WORK TO BE COMPLETED —
Please set the lines down again exactly, from the top of the entries through the line that contains "Prior to Oct".

DATA SHOWN —
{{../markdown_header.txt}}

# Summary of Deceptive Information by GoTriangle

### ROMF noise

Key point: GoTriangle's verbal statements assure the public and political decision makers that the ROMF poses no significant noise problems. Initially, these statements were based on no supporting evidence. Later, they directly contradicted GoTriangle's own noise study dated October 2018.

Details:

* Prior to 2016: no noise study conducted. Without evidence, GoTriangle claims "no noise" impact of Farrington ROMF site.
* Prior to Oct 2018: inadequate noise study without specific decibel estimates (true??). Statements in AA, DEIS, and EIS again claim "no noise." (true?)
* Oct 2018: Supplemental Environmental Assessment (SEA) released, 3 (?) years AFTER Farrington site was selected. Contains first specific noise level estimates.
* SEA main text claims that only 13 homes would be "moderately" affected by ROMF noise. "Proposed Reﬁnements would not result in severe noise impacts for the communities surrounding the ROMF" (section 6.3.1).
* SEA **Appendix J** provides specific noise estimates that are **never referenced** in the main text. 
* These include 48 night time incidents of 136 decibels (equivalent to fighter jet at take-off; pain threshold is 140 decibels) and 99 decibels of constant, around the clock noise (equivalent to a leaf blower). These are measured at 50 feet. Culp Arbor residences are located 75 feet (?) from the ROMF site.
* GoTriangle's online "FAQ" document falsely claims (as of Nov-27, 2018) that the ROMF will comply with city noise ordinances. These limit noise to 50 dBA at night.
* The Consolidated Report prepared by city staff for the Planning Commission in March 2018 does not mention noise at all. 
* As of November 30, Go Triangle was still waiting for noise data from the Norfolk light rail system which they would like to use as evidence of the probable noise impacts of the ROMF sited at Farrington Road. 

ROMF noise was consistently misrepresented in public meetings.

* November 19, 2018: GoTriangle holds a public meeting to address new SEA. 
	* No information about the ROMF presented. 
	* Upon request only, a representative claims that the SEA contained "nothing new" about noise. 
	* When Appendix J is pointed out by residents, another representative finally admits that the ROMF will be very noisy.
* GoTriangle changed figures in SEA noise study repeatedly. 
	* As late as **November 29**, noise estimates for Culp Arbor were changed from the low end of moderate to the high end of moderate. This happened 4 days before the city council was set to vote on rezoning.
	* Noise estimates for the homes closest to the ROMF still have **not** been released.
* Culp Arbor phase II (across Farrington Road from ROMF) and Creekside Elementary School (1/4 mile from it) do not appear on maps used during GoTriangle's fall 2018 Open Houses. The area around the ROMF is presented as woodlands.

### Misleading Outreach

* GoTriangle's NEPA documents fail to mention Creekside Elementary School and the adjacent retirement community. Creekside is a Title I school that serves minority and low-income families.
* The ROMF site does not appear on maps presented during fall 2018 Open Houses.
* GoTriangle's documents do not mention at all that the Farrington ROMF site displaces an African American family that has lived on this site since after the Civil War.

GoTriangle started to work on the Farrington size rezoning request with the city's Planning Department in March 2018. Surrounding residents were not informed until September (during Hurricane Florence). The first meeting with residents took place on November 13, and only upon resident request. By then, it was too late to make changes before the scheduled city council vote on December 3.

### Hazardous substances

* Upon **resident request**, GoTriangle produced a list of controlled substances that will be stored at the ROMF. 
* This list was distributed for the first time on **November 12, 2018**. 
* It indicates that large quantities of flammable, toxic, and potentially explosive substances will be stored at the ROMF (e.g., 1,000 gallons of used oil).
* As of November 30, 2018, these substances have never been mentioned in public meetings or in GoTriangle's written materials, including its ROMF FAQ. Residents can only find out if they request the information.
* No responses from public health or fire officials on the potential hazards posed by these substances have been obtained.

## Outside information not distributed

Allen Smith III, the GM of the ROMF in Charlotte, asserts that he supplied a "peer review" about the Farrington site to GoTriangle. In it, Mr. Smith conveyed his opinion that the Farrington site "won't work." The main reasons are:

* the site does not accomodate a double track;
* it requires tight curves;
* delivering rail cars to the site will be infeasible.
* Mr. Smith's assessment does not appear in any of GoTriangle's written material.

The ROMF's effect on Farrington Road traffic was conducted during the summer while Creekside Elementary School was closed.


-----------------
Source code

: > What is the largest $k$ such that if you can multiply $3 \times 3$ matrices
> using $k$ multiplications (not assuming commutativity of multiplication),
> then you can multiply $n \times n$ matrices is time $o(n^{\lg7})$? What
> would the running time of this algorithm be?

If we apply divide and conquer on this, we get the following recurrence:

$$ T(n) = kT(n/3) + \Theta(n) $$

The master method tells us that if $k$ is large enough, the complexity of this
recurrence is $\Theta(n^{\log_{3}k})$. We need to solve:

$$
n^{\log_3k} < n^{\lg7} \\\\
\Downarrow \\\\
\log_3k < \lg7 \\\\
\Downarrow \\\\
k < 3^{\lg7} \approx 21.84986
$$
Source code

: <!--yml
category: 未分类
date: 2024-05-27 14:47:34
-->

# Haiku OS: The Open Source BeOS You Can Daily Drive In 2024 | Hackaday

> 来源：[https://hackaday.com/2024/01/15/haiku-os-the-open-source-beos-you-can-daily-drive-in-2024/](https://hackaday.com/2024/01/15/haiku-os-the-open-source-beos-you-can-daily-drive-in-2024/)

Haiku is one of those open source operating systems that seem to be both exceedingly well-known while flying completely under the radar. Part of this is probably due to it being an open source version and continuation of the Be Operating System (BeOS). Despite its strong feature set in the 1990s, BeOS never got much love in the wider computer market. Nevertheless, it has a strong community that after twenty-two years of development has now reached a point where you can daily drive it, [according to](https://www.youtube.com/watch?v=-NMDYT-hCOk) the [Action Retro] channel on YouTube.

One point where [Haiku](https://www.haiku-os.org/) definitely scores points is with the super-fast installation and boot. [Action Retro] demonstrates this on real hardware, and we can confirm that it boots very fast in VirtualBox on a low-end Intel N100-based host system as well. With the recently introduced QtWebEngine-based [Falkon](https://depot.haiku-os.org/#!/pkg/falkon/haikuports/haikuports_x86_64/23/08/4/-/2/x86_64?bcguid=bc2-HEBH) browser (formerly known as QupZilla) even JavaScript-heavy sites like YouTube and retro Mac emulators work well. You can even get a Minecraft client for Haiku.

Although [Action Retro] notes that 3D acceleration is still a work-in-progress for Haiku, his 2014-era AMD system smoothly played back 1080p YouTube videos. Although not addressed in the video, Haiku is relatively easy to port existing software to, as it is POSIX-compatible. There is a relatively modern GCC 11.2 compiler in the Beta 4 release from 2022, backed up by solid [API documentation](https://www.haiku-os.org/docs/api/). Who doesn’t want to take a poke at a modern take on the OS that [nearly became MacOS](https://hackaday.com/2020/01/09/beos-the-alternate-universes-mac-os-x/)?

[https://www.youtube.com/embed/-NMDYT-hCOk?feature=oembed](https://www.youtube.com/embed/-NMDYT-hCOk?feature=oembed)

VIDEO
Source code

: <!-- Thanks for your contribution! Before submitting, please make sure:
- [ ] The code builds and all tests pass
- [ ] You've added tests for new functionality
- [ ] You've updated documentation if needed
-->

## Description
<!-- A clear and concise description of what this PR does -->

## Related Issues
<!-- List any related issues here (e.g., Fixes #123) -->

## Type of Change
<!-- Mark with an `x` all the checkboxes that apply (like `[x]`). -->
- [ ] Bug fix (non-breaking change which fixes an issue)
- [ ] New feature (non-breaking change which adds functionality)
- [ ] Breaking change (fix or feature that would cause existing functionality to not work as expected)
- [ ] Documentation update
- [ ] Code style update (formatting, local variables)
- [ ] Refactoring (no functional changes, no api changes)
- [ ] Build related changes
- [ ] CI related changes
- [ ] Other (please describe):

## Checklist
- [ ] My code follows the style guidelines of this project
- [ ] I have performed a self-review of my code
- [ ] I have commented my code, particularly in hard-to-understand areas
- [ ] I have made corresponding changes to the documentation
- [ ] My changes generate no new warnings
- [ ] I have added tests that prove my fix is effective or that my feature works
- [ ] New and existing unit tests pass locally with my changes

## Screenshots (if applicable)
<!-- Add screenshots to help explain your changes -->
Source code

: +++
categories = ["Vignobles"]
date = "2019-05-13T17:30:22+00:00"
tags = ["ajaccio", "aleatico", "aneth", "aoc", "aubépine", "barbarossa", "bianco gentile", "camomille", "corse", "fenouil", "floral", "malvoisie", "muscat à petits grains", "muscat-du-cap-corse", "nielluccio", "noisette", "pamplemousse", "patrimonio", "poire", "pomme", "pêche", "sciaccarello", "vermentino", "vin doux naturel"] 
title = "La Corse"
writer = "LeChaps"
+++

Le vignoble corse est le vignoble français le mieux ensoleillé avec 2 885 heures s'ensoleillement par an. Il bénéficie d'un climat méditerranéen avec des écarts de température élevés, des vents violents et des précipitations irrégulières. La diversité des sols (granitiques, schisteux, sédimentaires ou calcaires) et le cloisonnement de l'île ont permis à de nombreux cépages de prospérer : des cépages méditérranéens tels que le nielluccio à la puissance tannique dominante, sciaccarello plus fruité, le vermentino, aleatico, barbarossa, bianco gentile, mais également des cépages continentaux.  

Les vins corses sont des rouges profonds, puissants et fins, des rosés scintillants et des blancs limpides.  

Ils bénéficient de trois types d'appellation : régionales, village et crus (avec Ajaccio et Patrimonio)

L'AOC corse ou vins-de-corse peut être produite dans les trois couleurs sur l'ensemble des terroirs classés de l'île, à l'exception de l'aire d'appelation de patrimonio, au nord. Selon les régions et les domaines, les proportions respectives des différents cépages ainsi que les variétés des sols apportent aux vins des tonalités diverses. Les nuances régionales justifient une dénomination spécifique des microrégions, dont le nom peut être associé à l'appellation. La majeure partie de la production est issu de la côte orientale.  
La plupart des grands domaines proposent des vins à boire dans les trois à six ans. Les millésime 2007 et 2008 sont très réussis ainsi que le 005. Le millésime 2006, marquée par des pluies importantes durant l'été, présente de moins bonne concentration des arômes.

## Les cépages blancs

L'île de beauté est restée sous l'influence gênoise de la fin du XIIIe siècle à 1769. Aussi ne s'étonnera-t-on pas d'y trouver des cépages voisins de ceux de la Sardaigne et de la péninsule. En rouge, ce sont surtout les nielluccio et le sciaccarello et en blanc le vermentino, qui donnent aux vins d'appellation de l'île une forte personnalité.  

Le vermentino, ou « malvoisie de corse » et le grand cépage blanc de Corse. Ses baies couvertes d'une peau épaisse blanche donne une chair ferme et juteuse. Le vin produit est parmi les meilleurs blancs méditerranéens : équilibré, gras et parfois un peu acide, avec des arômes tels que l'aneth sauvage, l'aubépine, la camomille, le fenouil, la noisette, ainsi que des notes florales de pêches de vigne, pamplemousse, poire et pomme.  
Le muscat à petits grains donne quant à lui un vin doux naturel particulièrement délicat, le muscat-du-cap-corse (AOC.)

SOLUTION —
{{../markdown_header.txt}}

# Summary of Deceptive Information by GoTriangle

### ROMF noise

Key point: GoTriangle's verbal statements assure the public and political decision makers that the ROMF poses no significant noise problems. Initially, these statements were based on no supporting evidence. Later, they directly contradicted GoTriangle's own noise study dated October 2018.

Details:

* Prior to 2016: no noise study conducted. Without evidence, GoTriangle claims "no noise" impact of Farrington ROMF site.
* Prior to Oct 2018: inadequate noise study without specific decibel estimates (true??). Statements in AA, DEIS, and EIS again claim "no noise." (true?)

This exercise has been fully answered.